• _DESCRIPTION OF THE TASK_
Each entry below should be retyped exactly, with nothing omitted.

*** Block opens ***

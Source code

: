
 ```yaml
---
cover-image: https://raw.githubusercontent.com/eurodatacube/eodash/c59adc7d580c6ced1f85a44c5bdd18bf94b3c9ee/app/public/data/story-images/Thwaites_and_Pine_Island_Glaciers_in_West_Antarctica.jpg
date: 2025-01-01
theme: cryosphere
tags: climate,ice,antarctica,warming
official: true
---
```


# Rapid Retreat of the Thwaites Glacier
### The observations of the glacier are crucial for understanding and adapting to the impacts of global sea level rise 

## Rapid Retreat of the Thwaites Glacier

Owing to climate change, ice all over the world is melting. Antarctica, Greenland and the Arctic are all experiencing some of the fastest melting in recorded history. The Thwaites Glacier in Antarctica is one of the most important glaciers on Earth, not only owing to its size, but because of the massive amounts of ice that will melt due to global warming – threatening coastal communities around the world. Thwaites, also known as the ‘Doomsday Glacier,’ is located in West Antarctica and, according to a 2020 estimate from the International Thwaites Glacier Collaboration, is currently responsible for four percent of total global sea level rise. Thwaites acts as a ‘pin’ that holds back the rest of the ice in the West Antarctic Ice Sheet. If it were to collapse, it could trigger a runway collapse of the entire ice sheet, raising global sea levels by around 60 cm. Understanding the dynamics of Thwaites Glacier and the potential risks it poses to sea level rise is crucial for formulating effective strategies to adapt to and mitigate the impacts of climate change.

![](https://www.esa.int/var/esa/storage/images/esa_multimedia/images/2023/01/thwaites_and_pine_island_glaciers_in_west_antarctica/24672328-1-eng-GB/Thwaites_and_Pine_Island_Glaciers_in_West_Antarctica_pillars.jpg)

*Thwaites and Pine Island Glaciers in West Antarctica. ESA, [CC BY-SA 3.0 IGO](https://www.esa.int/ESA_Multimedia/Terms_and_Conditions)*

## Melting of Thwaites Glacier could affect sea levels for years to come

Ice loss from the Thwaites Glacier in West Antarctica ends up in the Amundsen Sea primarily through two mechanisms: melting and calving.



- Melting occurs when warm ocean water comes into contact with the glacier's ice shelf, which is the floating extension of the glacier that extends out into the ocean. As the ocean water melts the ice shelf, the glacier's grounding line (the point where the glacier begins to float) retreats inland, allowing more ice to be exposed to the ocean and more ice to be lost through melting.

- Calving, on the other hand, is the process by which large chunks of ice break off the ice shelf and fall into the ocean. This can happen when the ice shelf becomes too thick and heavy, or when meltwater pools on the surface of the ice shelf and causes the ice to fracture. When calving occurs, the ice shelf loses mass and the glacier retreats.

*** Block closes ***

• _SOLVED PROBLEM_
Source code

:
 ```yaml
---
cover-image: https://raw.githubusercontent.com/eurodatacube/eodash/c59adc7d580c6ced1f85a44c5bdd18bf94b3c9ee/app/public/data/story-images/Thwaites_and_Pine_Island_Glaciers_in_West_Antarctica.jpg
date: 2025-01-01
theme: cryosphere
tags: climate,ice,antarctica,warming
official: true
---
```


# Rapid Retreat of the Thwaites Glacier
### The observations of the glacier are crucial for understanding and adapting to the impacts of global sea level rise 

## Rapid Retreat of the Thwaites Glacier

Owing to climate change, ice all over the world is melting. Antarctica, Greenland and the Arctic are all experiencing some of the fastest melting in recorded history. The Thwaites Glacier in Antarctica is one of the most important glaciers on Earth, not only owing to its size, but because of the massive amounts of ice that will melt due to global warming – threatening coastal communities around the world. Thwaites, also known as the ‘Doomsday Glacier,’ is located in West Antarctica and, according to a 2020 estimate from the International Thwaites Glacier Collaboration, is currently responsible for four percent of total global sea level rise. Thwaites acts as a ‘pin’ that holds back the rest of the ice in the West Antarctic Ice Sheet. If it were to collapse, it could trigger a runway collapse of the entire ice sheet, raising global sea levels by around 60 cm. Understanding the dynamics of Thwaites Glacier and the potential risks it poses to sea level rise is crucial for formulating effective strategies to adapt to and mitigate the impacts of climate change.

![](https://www.esa.int/var/esa/storage/images/esa_multimedia/images/2023/01/thwaites_and_pine_island_glaciers_in_west_antarctica/24672328-1-eng-GB/Thwaites_and_Pine_Island_Glaciers_in_West_Antarctica_pillars.jpg)

*Thwaites and Pine Island Glaciers in West Antarctica. ESA, [CC BY-SA 3.0 IGO](https://www.esa.int/ESA_Multimedia/Terms_and_Conditions)*

## Melting of Thwaites Glacier could affect sea levels for years to come

Ice loss from the Thwaites Glacier in West Antarctica ends up in the Amundsen Sea primarily through two mechanisms: melting and calving.



- Melting occurs when warm ocean water comes into contact with the glacier's ice shelf, which is the floating extension of the glacier that extends out into the ocean. As the ocean water melts the ice shelf, the glacier's grounding line (the point where the glacier begins to float) retreats inland, allowing more ice to be exposed to the ocean and more ice to be lost through melting.

- Calving, on the other hand, is the process by which large chunks of ice break off the ice shelf and fall into the ocean. This can happen when the ice shelf becomes too thick and heavy, or when meltwater pools on the surface of the ice shelf and causes the ice to fracture. When calving occurs, the ice shelf loses mass and the glacier retreats.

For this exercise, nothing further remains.